Savanah Smith (Descendant Fort Peck Assiniboine), Fort Peck Community College STEM Student Retention Specialist.
By Savanah Smith, Fort Peck Community College STEM Student Retention Specialist
2024-2025 Indigenous Visionary Fellow
The Indigenous Visionaries: Women’s Leadership Program has brought a vital piece of my learning and growth full circle. Our cohort has laughed, cried, and celebrated the intricate balance that is womanhood, together. Sometimes you just need to laugh like an auntie, cry like a child, and be wrapped in the comfort and understanding of your mother. With this group of women, we’ve taken the time to be intentionally vulnerable in a way that, as Indigenous women in a modern world, we don’t often make the time to do. Our sessions have provided opportunities for us to praise and build up the leaders in each other.
At my core, I know that I will never stop growing or expanding who I am, in relationship to others as well as with the natural world. Most importantly, I’ve been encouraged to look at my many roles as a queer woman, mother, and auntie, and really reflect on how these, along with many other aspects of my identity, intersect. Sometimes aspects of who I am are in agreement, and other times I have had to figure out how the different parts work together, where there might be discomfort or tension. It is in our best interest, not to be so set on who we are, that we don’t allow ourselves to grow and change throughout our lives. We are dynamic and multifaceted, complicated and beautiful, and all of it contributes to us finding the medicine we carry to help others.
We’ve discussed taking the time to not just pray but reflect on prayer and acknowledge the prayers of the powerful women that have got us here. I often pray to my grandmothers, about my community, my children, their health and happiness, my relatives, and even for guidance to better serve those around me in a way that fulfills the things I am most passionate about. While our ancestors’ prayers are strong, we cannot continue to get by on the prayers of our grandmothers alone. We must send up prayers for ourselves as well, and we must meet those prayers half-way so that we can realize the roles that have been designed by the creator especially for us. We are much more than life givers. We are students, second shifters, degree seekers, caretakers, trans, people of color, sole providers, aunties, and the granddaughters our grandmothers have prayed for. In this very moment, we are a living and breathing manifestation of the prayers of our relatives.
While women, especially Indigenous women, are hardly ever recognized for our contributions in shaping the future, we have always been there making sure that all the work is done, that all the gardens are tended, that all the people are fed, and that the home is in order. We take up roles that some might say don’t belong to us, because women do what needs to be done in this life. So, while we often read about men in leadership positions, Indigenous women have always been leaders, leaders that carry others, leaders that heal wounds, leaders that consider the past, the present, and the future. Indigenous women and women of color are now leading the work to address trauma they and others have incurred over generations.

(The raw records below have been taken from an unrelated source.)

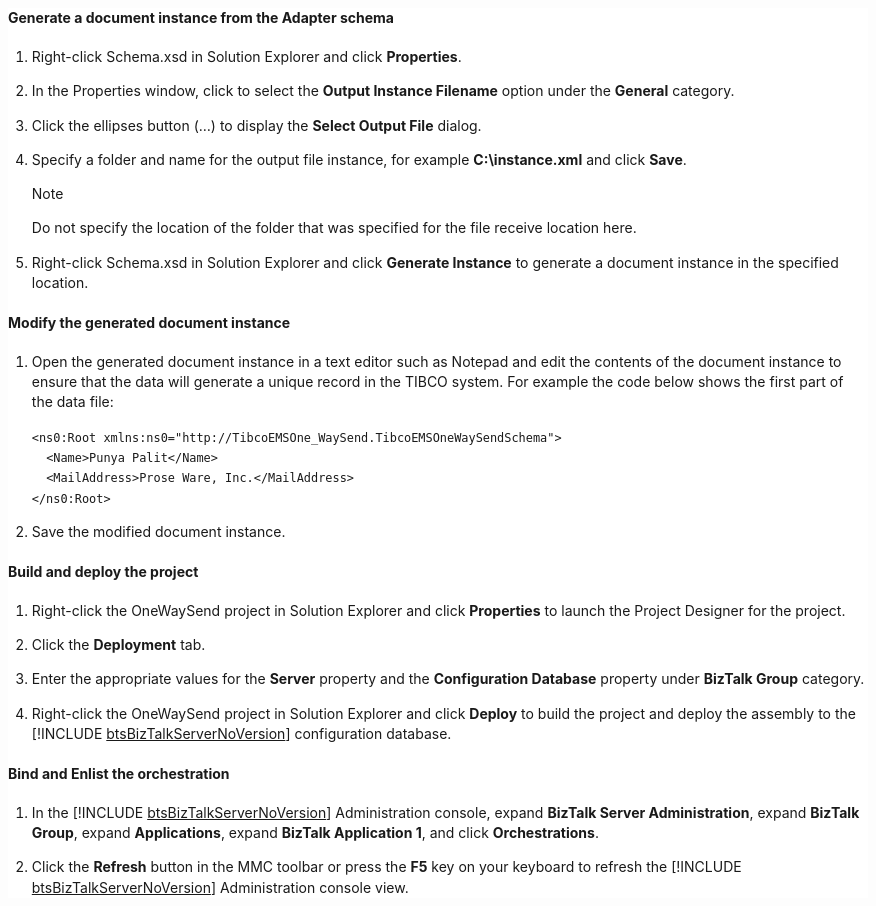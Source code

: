#### Generate a document instance from the Adapter schema  

1.  Right-click Schema.xsd in Solution Explorer and click **Properties**.  

2.  In the Properties window, click to select the **Output Instance Filename** option under the **General** category.  

3.  Click the ellipses button (…) to display the **Select Output File** dialog.  

4.  Specify a folder and name for the output file instance, for example **C:\instance.xml** and click **Save**.  

    > [!NOTE]
    >  Do not specify the location of the folder that was specified for the file receive location here.  

5.  Right-click Schema.xsd in Solution Explorer and click **Generate Instance** to generate a document instance in the specified location.  

#### Modify the generated document instance  

1.  Open the generated document instance in a text editor such as Notepad and edit the contents of the document instance to ensure that the data will generate a unique record in the TIBCO system. For example the code below shows the first part of the data file:  

    ```  
    <ns0:Root xmlns:ns0="http://TibcoEMSOne_WaySend.TibcoEMSOneWaySendSchema">  
      <Name>Punya Palit</Name>  
      <MailAddress>Prose Ware, Inc.</MailAddress>  
    </ns0:Root>  
    ```  

2.  Save the modified document instance.  

#### Build and deploy the project  

1. Right-click the OneWaySend project in Solution Explorer and click **Properties** to launch the Project Designer for the project.  

2. Click the **Deployment** tab.  

3. Enter the appropriate values for the **Server** property and the **Configuration Database** property under **BizTalk Group** category.  

4. Right-click the OneWaySend project in Solution Explorer and click <strong>Deploy</strong> to build the project and deploy the assembly to the [!INCLUDE [btsBizTalkServerNoVersion](../includes/btsbiztalkservernoversion-md.md)] configuration database.  

#### Bind and Enlist the orchestration  

1. In the [!INCLUDE [btsBizTalkServerNoVersion](../includes/btsbiztalkservernoversion-md.md)] Administration console, expand <strong>BizTalk Server Administration</strong>, expand <strong>BizTalk Group</strong>, expand <strong>Applications</strong>, expand <strong>BizTalk Application 1</strong>, and click <strong>Orchestrations</strong>.  

2. Click the <strong>Refresh</strong> button in the MMC toolbar or press the <strong>F5</strong> key on your keyboard to refresh the [!INCLUDE [btsBizTalkServerNoVersion](../includes/btsbiztalkservernoversion-md.md)] Administration console view.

We’ve carried the weight of ancestral trauma we didn’t understand. We’ve carried the burden of secrets, fears and truths we’ve never told. It is through our shared vulnerability and intentional inclusivity that decolonization, not just of this country; but of our minds and ways of life, can take place. This means rethinking our role in the community, stepping outside of what is comfortable, and reclaiming space. Our histories have been altered by the Indigenous women and women-identifying relatives who have sacrificed and blazed trails for us. Much like our ancestors, we have had to sacrifice and struggle to make ends meet, to provide, and often to survive. Today, though struggle is not absent, we have education and ancestral knowledge to pair with our collective voices that we can use to demand and make change.
Change is scary because it forces us to rethink who we are and how we got here, while presenting us with a choice. We can choose old behaviors, despite our restlessness and dissatisfaction, our habitual ways are comforting and routine. Synonymously, change can be an origin point, a new beginning. Change provides us with a brief opportunity to rewrite our destiny if only we embrace it with an open heart and mind. It calls us out for the ways we have been complacent and begs us to set boundaries, break cycles, and stop shrinking ourselves. It asks, what is your medicine?
Savanah’s great, great, grandmother Kills in the Woods Woman “Susan” surrounded by her daughters.